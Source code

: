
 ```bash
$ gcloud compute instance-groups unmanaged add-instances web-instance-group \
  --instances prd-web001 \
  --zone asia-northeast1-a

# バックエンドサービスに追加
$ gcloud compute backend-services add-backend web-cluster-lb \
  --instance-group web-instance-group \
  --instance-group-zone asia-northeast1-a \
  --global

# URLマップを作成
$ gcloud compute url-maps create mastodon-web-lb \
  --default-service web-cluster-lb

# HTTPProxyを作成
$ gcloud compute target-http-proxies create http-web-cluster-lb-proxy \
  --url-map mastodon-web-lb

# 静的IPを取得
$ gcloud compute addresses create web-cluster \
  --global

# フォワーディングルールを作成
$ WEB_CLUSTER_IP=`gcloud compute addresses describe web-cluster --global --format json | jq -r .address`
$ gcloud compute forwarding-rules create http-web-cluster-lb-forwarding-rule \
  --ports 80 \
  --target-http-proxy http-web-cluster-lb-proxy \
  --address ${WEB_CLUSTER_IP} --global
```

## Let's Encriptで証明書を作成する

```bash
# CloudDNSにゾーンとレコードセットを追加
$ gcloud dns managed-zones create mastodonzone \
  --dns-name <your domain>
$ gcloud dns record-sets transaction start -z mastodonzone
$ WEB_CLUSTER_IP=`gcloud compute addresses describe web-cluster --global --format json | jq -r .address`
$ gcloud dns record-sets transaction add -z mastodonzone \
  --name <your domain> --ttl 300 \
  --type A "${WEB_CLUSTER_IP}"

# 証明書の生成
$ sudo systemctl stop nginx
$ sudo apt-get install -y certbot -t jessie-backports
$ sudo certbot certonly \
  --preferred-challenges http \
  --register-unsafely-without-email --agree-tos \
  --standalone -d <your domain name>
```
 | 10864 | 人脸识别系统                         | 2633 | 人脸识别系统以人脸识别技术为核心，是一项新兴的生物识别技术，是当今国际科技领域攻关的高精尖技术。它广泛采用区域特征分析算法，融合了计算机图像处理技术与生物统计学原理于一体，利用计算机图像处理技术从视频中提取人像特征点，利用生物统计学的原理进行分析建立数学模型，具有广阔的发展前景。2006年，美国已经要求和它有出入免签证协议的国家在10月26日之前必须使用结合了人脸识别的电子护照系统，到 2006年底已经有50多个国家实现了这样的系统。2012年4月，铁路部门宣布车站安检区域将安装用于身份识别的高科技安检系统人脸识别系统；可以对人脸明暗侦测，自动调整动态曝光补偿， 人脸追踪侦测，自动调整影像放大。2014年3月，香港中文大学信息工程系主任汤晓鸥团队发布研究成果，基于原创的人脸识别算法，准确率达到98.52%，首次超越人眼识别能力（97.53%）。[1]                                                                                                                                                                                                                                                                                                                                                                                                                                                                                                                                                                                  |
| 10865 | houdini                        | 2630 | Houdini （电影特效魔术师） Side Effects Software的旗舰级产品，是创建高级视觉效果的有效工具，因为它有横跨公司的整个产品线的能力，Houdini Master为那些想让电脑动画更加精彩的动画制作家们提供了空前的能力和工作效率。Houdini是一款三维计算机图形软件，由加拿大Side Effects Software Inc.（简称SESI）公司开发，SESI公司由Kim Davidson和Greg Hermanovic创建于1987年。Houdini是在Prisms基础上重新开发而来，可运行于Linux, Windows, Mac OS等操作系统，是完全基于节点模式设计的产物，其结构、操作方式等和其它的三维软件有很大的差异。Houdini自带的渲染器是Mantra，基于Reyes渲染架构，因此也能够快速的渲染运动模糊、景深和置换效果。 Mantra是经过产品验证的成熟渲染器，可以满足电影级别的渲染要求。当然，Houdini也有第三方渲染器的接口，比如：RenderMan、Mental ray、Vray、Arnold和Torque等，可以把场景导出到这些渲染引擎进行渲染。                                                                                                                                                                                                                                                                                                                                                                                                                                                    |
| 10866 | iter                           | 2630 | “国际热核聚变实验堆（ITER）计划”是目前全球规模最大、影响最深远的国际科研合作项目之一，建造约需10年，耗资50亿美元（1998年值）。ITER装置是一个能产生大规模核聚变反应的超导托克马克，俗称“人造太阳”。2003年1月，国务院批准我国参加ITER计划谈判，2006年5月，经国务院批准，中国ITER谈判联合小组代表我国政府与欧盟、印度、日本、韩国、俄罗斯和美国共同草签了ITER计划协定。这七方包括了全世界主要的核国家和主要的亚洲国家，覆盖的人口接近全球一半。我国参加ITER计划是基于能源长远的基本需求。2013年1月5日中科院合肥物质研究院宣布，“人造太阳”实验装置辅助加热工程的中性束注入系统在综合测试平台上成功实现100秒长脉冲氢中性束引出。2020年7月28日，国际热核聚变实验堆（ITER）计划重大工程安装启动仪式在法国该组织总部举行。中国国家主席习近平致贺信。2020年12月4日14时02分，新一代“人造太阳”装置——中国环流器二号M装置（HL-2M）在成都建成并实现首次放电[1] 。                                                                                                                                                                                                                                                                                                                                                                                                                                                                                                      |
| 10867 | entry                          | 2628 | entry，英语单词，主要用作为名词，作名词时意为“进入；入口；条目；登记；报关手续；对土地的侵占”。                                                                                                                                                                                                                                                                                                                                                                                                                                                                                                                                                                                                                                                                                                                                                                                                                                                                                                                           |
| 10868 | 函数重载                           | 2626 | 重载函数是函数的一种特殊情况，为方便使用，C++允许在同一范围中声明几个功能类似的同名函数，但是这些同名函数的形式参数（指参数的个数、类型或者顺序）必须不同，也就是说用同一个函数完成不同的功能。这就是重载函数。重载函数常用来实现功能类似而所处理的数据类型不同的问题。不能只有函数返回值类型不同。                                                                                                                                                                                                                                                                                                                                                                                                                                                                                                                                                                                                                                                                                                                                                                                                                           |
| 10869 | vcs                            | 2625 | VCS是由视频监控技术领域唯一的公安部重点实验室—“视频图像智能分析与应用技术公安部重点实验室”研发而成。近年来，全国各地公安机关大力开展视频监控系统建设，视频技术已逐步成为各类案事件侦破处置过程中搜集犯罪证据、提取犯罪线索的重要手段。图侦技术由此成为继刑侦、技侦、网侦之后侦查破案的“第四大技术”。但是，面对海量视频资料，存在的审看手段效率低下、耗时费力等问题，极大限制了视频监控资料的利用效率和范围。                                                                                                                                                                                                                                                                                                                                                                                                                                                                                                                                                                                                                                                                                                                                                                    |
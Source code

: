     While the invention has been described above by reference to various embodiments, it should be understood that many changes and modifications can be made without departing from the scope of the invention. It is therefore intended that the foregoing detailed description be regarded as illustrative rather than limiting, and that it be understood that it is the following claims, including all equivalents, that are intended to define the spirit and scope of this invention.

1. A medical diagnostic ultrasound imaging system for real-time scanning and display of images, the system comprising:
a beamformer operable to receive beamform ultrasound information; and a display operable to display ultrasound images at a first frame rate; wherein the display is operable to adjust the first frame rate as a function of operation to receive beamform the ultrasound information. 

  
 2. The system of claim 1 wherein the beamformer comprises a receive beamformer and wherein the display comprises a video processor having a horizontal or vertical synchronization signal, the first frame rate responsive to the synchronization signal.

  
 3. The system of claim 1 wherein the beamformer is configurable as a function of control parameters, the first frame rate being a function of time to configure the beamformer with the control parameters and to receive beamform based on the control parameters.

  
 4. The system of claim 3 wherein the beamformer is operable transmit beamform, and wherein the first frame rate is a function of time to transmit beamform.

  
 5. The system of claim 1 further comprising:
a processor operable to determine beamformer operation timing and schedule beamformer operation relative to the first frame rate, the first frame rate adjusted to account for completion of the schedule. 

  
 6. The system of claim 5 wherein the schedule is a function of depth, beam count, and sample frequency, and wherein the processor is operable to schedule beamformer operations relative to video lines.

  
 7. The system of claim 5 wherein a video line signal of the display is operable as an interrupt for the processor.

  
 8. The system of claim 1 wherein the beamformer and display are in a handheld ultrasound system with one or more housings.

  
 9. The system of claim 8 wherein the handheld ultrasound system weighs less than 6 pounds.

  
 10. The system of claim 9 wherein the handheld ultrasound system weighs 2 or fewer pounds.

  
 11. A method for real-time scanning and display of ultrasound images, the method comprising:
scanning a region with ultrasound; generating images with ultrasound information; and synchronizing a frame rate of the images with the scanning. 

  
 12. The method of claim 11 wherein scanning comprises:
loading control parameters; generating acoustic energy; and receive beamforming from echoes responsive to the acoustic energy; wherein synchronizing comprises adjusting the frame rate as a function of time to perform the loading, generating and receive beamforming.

» What you need to do
All lines from the one that holds "11. A method" to the end of the entries above must be transcribed exactly, both ends included, and no others.

» Solution
 11. A method for real-time scanning and display of ultrasound images, the method comprising:
scanning a region with ultrasound; generating images with ultrasound information; and synchronizing a frame rate of the images with the scanning. 

  
 12. The method of claim 11 wherein scanning comprises:
loading control parameters; generating acoustic energy; and receive beamforming from echoes responsive to the acoustic energy; wherein synchronizing comprises adjusting the frame rate as a function of time to perform the loading, generating and receive beamforming.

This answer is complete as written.